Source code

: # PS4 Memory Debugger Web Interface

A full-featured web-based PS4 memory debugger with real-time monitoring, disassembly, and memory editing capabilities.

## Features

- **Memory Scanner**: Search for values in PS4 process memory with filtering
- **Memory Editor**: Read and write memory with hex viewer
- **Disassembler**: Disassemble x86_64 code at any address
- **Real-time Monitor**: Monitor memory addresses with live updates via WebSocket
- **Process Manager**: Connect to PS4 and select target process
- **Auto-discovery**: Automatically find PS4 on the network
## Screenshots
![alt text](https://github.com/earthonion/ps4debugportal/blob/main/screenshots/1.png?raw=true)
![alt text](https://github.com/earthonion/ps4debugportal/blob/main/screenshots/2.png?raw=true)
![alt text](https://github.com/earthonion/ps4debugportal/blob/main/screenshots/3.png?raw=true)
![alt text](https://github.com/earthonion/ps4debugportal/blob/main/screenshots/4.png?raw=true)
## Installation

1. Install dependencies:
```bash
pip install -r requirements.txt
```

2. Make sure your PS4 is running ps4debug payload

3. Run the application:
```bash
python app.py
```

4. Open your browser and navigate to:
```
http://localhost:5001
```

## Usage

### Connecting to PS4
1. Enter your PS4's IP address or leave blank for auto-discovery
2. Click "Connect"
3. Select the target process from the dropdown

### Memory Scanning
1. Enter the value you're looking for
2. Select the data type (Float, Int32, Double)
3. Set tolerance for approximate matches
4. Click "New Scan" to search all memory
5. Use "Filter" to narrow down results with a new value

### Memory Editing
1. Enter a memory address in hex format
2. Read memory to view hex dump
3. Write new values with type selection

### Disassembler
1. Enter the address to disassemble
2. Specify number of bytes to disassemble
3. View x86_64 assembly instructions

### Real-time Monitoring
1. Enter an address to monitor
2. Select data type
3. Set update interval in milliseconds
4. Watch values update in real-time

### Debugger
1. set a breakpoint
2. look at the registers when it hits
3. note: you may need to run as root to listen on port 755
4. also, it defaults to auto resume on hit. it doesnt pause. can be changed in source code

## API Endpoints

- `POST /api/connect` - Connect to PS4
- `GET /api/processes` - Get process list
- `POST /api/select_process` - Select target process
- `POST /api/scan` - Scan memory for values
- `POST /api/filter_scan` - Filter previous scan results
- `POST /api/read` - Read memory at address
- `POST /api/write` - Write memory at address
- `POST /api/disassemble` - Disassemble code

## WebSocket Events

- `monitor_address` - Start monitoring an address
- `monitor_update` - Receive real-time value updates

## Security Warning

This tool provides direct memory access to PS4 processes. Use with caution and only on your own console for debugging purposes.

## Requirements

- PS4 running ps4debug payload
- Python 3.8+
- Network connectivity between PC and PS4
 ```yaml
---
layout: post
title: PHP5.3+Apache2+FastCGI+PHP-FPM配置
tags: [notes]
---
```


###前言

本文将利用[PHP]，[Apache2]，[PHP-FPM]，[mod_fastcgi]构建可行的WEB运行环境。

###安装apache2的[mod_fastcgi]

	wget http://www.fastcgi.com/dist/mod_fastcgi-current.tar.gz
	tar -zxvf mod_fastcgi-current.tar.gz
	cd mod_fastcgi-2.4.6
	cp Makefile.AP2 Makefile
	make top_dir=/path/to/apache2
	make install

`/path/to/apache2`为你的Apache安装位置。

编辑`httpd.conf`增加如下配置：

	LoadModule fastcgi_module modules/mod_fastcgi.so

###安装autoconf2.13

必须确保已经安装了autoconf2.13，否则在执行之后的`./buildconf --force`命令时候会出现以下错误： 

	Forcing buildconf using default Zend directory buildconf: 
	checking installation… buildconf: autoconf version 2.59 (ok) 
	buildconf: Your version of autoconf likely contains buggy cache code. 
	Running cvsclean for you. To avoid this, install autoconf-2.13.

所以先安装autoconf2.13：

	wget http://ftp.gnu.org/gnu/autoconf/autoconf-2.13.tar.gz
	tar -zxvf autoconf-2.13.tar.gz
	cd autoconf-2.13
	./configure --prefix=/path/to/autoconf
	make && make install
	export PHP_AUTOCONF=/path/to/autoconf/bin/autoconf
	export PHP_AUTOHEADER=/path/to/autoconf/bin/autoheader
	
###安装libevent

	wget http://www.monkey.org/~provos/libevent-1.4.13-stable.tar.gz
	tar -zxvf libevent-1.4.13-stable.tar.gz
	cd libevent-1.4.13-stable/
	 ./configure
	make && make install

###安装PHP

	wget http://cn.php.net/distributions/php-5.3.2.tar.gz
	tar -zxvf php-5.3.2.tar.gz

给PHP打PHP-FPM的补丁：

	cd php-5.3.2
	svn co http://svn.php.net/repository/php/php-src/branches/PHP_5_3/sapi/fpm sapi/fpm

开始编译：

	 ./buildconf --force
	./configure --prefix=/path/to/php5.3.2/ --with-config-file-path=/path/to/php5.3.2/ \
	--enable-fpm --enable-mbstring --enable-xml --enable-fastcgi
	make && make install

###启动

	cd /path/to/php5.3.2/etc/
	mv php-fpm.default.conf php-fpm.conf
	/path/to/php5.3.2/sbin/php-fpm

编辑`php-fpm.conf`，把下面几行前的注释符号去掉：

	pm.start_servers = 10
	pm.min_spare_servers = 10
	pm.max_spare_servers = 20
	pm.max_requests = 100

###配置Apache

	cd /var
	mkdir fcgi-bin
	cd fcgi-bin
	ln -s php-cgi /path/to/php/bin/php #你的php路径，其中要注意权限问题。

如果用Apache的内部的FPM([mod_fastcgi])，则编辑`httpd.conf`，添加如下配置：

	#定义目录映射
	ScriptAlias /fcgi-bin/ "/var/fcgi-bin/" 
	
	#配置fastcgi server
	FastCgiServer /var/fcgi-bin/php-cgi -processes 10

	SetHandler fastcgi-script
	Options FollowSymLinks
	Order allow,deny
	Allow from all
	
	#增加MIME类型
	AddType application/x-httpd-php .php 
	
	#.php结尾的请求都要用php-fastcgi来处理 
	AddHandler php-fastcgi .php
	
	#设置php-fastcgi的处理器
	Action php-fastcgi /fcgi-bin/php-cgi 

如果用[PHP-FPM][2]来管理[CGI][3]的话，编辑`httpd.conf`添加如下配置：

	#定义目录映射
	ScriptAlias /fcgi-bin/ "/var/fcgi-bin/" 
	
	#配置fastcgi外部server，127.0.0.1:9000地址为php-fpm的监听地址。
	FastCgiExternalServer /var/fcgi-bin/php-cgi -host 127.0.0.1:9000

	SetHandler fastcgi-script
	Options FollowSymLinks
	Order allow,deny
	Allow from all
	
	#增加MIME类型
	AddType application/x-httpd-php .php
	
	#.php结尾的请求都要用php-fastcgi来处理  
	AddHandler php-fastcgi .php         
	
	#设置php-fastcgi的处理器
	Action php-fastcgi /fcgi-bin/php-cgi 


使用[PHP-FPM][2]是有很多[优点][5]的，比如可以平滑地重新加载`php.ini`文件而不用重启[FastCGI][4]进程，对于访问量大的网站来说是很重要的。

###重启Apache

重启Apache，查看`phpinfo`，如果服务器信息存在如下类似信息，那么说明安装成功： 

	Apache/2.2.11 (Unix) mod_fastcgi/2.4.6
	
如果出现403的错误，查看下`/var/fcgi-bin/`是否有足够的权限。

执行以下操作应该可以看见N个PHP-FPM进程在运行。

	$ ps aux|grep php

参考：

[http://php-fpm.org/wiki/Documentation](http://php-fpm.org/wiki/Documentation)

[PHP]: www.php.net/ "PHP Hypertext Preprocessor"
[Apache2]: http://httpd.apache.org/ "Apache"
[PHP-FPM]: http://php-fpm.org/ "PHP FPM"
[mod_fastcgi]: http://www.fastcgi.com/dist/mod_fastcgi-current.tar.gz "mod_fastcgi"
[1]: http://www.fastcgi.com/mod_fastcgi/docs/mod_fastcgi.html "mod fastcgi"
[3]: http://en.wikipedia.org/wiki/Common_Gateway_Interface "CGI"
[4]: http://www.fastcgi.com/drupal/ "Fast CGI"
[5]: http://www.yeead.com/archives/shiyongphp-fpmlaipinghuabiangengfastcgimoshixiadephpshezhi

WHAT YOU SHOULD DO.
Write out only the lines that run from the line containing "Debugger Web Interface" through the line containing "- **Process Manager**: Connect", both included, exactly as they appear above.

WRITTEN RESPONSE.
: # PS4 Memory Debugger Web Interface

A full-featured web-based PS4 memory debugger with real-time monitoring, disassembly, and memory editing capabilities.

## Features

- **Memory Scanner**: Search for values in PS4 process memory with filtering
- **Memory Editor**: Read and write memory with hex viewer
- **Disassembler**: Disassemble x86_64 code at any address
- **Real-time Monitor**: Monitor memory addresses with live updates via WebSocket
- **Process Manager**: Connect to PS4 and select target process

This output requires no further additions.